It was a bit of a trek from the Temple of Brigh to the Foundry. Nix and Haji walked past the base of Black Hill, which was completely empty and abandoned where it should be bustling and overflowing with smiths, and labourers. The barren hill was a forlorn sight, but they didn’t stop to linger over it. They continued on, into the square just outside of the town hall. There was a crowd gathered outside, jostling and yelling, while Dolga Freddert stood outside on the front step of the building, waving her arms for calm and quiet. None of the other town councillors stood with her.
The crowd roared at the old dwarf woman, demanding to know what was being done to fix the flame that should be blazing atop Black Hill.
“Now, now,” Dolga replied loudly. “Investigators are looking into that as we speak…”
Nix burst out laughing. “Ha! Poor, old, bird!”
Haji eyed Dolga, then the crowd with his one good eye. Deciding revealing himself would not help matters, he grumbled. “Let’s get out of here.”
Dolga caught sight of them, and her eyes widened slightly. She waved her hand at them surreptitiously, shooing them away with a motion.
Clearly, she agreed.
Haji nodded at her, and turned to leave.
Nix chuckled as they walked away. “Did you hear that? We’re investigators. We should get paid.”
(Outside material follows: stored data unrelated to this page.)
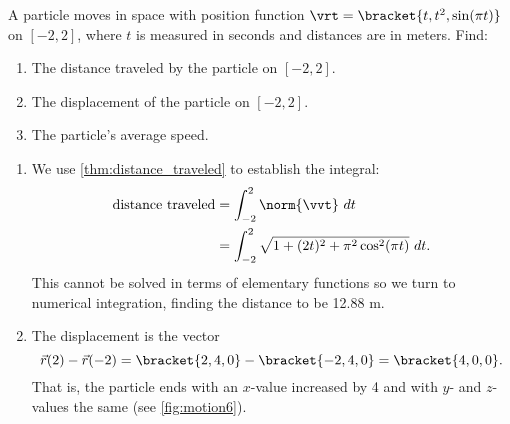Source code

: \begin{example}\label{ex_motion6}
A particle moves in space with position function $\vrt =\bracket{t,t^2,\sin (\pi t)}$ on $[-2,2]$, where $t$ is measured in seconds and distances are in meters. Find:
\begin{enumerate}
	\item The distance traveled by the particle on $[-2,2]$.
	\item	The displacement of the particle on $[-2,2]$.
	\item	The particle's average speed.
\end{enumerate}
\solution
\begin{enumerate}
	\item We use \autoref{thm:distance_traveled} to establish the integral:
	{%
	}%
	\begin{align*}
	\text{distance traveled}
	&= \int_{-2}^2 \norm{\vvt}\ dt \\
	&= \int_{-2}^2 \sqrt{1+(2t)^2+ \pi^2\cos^2(\pi t)}\ dt.
	\end{align*}
	This cannot be solved in terms of elementary functions so we turn to numerical integration, finding the distance to be 12.88 m.
	
	\item	The displacement is the vector
	\[\vec r(2)-\vec r(-2) =\bracket{2,4,0}-\bracket{-2,4,0}=\bracket{4,0,0}.\]
	That is, the particle ends with an $x$-value increased by 4 and with $y$- and $z$-values the same (see \autoref{fig:motion6}).
	

\end{enumerate}
\end{example}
“We are getting paid,” Haji reminded her with a smile.
“We should get paid more.” Nix corrected with a wide grin.
They headed down the road and over a little stone bridge that led across the stream. They passed by ‘Tempting Tonics,’ a healers shop run by a half-elf woman that dealt in medicines and magical healing potions. There was a massive crowd outside, and a line running down the road. Most of the people clutched at their heads, or moaned in pain, while a few rolled around on the ground and wept.
“Damn,” Nix replied. “A lot of people have been getting those headaches lately.”
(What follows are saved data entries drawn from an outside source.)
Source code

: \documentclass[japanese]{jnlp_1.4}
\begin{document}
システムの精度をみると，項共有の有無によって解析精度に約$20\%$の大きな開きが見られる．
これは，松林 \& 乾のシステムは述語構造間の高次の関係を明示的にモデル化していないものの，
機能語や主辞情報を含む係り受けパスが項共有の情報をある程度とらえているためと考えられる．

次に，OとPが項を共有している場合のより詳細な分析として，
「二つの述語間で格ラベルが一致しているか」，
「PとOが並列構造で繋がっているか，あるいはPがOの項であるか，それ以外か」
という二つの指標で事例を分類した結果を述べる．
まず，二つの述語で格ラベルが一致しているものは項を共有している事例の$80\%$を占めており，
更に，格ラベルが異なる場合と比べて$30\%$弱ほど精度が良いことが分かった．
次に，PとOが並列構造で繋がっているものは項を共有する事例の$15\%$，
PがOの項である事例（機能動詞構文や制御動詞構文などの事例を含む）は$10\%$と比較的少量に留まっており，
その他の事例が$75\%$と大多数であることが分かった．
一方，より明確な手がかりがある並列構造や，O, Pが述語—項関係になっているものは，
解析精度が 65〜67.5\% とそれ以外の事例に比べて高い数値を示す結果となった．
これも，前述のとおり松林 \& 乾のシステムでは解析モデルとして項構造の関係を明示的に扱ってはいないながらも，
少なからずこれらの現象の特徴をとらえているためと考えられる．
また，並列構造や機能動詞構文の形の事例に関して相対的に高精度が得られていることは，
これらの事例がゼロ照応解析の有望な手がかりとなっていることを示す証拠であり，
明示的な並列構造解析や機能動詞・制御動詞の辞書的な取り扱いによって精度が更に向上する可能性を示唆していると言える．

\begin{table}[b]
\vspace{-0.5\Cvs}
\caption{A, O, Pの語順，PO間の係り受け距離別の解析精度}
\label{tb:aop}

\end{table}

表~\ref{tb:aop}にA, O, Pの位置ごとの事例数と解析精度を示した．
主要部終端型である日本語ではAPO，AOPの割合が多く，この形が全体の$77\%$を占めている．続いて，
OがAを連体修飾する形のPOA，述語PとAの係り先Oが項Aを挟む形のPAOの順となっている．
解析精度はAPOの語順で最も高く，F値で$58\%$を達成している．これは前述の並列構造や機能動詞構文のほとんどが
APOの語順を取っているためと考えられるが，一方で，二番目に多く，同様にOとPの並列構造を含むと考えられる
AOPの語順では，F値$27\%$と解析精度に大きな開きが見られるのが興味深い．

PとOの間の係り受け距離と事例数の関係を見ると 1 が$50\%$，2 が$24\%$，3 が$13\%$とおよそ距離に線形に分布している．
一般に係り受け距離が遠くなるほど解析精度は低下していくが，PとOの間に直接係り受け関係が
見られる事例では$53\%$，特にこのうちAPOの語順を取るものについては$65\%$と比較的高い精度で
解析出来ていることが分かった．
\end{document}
Haji groaned, remembering the pain of the one he had upon his return to Torch. “Be happy you haven’t had one yet. They hurt like you wouldn’t believe.”
“I guess so!” Nix replied with a chuckle. “Everyone’s whining like babies! Look at them!”
Too wrapped up in their pain, none of the crowd noticed Nix pointing at them rudely with her mechanical arm.
Further down the road they passed by the General Store, which was run by a pretty red-headed woman with a mass of curly hair, and then onto the Foundry. The Foundry was a trio of buildings all owed by Councilman Khonnir Baine, a smith and a good friend of Haji’s. Though all three buildings were termed ‘The Foundry,’ each served a different purpose. One was his personal residence where he lived his his adopted daughter Val, the second was a popular tavern, and the third was a literal foundry, where smiths employed by Khonnir could ply their trade for a steady income. Since Khonnir’s disappearance in the tunnels under Torch, the operations of the Foundry fell to young Val, who decided to close both the tavern and the smithy until her father returned home.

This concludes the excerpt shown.